§ Goal of the exercise:
Find the string "CLICK" in the records and copy each line where it occurs.

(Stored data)
▬▬▬▬▬▬▬▬▬▬
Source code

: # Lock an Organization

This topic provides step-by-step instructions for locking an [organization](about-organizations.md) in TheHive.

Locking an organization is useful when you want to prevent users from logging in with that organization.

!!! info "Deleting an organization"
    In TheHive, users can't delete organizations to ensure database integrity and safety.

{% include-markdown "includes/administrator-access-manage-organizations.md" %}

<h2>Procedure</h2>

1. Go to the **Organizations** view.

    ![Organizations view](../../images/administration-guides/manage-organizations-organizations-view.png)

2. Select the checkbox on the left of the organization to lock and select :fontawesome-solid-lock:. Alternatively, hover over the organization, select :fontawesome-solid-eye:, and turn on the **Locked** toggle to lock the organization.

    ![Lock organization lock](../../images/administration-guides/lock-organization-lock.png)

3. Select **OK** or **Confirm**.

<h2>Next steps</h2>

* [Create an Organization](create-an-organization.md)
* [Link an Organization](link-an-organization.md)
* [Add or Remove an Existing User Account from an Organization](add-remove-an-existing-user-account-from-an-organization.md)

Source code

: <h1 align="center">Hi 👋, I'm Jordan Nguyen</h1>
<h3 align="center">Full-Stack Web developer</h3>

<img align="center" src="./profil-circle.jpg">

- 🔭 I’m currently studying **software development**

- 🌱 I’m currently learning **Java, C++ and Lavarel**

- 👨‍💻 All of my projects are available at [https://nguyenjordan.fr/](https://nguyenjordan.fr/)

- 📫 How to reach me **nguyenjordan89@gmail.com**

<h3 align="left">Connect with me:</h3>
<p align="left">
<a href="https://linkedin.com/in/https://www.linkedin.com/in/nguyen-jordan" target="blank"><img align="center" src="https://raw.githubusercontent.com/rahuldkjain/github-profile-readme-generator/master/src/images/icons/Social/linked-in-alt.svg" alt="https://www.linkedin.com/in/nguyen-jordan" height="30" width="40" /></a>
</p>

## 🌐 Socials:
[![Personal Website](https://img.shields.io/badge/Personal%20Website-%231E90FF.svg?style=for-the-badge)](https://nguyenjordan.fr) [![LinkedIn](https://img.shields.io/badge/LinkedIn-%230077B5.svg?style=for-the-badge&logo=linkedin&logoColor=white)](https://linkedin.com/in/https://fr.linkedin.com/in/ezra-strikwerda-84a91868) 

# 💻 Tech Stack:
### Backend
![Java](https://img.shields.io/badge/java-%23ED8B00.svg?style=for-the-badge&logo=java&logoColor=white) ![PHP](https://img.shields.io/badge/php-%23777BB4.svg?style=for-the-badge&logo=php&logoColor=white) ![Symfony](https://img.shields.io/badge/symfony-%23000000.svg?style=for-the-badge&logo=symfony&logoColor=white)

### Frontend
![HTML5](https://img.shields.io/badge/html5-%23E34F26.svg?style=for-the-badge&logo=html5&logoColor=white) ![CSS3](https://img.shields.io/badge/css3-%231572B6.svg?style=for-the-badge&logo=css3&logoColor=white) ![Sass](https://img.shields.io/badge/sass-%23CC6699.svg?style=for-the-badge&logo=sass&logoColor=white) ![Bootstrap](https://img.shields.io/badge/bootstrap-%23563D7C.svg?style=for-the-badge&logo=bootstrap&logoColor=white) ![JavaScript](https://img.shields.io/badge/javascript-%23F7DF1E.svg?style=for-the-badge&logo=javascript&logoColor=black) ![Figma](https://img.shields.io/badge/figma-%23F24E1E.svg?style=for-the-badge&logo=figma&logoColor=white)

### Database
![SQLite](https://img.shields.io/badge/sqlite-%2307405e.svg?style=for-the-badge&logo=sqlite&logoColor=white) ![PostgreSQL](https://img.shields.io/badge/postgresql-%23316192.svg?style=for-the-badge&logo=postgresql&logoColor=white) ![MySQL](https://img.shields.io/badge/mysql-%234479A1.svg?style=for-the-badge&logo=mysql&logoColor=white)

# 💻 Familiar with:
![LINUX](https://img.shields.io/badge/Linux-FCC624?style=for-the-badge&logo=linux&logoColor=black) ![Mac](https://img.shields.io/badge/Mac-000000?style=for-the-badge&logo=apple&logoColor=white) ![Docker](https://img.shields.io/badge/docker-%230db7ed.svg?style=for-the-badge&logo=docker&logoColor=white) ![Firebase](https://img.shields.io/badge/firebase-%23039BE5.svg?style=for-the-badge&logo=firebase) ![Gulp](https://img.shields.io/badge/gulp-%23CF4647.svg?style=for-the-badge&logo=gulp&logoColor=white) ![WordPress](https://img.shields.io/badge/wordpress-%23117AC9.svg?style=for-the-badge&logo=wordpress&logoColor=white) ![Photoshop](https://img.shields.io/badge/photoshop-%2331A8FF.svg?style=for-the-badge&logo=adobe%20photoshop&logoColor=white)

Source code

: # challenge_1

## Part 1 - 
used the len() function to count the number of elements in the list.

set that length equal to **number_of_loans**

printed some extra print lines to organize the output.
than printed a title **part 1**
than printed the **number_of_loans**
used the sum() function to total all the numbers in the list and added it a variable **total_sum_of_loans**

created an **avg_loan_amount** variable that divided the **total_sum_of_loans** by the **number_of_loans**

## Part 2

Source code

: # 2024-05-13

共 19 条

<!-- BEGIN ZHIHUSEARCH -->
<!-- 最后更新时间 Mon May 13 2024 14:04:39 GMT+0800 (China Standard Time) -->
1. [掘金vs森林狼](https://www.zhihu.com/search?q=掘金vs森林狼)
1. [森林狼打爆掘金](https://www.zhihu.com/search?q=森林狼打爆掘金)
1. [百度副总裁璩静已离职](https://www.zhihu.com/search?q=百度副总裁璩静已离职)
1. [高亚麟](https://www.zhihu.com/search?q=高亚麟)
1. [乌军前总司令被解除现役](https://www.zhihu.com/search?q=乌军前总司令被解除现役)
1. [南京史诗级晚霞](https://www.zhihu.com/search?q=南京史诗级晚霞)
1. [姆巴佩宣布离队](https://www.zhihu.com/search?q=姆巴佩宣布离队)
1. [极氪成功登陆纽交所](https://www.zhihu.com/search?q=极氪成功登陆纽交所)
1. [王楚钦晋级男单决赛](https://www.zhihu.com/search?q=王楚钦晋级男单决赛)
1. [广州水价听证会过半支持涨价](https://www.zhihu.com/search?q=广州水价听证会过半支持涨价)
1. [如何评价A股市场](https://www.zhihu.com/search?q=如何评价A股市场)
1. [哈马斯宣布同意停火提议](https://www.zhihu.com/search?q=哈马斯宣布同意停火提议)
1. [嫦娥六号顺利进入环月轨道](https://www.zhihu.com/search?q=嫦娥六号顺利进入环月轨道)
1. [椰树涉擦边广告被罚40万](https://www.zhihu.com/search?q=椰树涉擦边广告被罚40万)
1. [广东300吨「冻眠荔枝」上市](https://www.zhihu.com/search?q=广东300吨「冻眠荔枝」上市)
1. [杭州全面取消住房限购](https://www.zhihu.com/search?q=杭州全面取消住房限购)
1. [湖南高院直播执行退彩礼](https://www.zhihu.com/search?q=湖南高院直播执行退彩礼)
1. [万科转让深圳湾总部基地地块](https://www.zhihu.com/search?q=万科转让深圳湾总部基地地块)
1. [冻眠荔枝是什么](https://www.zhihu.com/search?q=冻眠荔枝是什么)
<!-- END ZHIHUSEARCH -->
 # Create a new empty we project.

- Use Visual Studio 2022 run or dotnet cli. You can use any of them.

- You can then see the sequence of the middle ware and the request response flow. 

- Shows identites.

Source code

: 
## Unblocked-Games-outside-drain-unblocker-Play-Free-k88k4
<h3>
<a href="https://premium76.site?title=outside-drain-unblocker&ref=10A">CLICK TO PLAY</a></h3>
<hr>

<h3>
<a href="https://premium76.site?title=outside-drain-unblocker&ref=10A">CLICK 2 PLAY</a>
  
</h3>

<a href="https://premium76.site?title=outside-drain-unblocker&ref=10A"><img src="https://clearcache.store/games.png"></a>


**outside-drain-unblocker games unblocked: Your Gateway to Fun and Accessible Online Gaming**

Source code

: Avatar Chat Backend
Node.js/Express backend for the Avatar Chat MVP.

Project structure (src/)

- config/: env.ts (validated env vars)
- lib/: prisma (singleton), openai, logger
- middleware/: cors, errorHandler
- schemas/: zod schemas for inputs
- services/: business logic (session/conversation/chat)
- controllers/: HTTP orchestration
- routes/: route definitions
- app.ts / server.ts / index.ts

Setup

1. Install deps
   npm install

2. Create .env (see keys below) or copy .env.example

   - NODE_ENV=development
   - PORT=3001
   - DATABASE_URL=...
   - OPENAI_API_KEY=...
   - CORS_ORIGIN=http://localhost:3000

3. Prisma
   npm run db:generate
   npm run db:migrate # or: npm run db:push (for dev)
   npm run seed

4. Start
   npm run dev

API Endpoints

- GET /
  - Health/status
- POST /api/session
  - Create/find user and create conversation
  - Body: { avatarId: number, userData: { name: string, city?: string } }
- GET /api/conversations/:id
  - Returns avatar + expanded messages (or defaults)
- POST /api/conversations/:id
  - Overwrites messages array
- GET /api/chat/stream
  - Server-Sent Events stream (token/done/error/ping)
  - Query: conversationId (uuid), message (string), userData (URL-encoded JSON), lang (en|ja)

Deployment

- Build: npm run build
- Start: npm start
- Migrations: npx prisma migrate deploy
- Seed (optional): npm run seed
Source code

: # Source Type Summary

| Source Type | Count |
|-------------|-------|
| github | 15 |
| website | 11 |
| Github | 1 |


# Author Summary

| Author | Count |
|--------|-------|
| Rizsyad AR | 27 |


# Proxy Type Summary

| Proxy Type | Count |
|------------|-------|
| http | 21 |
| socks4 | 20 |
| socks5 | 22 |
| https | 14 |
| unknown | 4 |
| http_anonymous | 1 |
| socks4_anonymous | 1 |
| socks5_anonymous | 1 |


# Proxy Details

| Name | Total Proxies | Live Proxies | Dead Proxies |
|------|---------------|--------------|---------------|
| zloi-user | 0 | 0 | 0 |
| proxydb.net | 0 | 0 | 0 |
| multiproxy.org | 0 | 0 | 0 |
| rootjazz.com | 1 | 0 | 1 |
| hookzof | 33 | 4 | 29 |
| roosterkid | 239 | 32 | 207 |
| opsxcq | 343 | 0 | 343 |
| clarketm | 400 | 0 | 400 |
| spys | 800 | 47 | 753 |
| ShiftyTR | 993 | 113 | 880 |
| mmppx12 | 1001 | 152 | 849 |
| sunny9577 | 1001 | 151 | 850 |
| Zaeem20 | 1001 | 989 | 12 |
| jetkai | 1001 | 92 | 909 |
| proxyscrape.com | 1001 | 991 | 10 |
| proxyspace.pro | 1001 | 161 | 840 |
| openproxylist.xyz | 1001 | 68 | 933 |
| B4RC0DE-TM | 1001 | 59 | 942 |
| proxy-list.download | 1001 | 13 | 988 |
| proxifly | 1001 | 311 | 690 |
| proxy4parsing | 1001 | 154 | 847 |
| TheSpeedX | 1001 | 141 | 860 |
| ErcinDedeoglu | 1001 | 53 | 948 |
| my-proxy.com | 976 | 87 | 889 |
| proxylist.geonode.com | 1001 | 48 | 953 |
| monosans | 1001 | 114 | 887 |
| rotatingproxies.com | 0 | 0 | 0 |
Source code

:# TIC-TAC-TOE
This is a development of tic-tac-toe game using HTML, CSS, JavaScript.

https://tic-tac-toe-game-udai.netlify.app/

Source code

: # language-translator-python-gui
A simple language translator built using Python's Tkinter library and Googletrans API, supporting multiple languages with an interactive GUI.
▬▬▬▬▬▬▬▬▬▬
§ Problem solution:
<a href="https://premium76.site?title=outside-drain-unblocker&ref=10A">CLICK TO PLAY</a></h3>
<a href="https://premium76.site?title=outside-drain-unblocker&ref=10A">CLICK 2 PLAY</a>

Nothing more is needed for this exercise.